Data to process:
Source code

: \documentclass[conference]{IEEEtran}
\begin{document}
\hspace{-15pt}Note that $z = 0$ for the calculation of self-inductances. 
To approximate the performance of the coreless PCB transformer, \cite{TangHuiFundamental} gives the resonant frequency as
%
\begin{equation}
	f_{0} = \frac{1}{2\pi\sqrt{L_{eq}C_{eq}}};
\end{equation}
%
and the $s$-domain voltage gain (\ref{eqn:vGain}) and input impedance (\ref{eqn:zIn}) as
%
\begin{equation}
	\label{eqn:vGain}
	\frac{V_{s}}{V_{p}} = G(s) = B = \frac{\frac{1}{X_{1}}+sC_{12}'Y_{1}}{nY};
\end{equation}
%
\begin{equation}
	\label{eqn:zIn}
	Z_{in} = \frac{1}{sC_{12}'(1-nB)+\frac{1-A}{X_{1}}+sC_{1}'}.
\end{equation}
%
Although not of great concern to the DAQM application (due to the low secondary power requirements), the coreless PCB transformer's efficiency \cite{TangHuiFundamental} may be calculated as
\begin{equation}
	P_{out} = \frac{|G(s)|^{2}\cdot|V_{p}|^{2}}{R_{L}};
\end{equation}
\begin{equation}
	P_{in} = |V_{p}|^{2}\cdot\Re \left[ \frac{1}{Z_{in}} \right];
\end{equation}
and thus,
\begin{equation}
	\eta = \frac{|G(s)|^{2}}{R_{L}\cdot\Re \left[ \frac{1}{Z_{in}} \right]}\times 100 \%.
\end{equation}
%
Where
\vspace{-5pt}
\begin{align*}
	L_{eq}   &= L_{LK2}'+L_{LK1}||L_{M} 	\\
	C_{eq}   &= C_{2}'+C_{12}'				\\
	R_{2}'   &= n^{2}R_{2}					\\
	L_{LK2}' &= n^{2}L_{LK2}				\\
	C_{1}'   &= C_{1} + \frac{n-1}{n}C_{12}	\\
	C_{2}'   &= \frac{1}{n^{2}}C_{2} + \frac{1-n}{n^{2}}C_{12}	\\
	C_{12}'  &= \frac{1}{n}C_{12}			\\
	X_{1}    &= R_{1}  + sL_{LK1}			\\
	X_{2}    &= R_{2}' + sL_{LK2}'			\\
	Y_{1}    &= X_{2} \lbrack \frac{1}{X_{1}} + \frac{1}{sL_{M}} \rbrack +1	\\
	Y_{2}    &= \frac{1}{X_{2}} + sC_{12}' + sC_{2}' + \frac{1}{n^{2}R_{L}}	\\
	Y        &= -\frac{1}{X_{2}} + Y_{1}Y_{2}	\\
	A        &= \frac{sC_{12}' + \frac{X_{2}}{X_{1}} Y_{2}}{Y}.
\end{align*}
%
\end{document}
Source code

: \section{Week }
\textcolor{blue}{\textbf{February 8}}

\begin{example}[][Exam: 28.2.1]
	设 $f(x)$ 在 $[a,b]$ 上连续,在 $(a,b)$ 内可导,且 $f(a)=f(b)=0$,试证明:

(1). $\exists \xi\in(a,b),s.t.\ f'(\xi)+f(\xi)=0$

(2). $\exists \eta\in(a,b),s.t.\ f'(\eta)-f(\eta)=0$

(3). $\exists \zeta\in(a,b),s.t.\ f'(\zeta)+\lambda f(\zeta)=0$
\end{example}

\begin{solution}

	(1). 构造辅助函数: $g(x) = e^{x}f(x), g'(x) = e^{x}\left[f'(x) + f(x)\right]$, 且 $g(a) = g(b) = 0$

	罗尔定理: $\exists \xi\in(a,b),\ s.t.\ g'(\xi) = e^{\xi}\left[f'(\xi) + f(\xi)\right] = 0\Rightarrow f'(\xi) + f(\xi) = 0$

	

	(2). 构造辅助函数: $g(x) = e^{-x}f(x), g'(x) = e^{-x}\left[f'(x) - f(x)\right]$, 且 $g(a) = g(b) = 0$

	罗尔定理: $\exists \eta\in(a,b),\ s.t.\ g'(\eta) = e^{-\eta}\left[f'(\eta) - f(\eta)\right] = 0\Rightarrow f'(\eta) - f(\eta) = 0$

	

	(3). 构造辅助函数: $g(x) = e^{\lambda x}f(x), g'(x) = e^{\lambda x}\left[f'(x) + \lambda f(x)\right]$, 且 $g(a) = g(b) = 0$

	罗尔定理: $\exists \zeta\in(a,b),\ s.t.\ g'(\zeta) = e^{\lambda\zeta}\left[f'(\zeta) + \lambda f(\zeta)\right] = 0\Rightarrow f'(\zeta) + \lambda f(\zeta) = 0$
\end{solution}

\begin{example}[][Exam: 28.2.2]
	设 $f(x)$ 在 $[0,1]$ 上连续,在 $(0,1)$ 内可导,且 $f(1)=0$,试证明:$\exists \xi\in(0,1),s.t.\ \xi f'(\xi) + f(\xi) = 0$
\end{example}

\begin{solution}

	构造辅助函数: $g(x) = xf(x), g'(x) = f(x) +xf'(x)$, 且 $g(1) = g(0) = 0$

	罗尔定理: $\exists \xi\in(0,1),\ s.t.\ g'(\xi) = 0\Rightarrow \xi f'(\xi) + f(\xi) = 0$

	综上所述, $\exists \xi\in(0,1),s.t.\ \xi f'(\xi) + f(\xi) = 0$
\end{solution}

Assignment: From the material above, report how many lines contain the word "Rightarrow", giving only the number.

Exercise answer: 4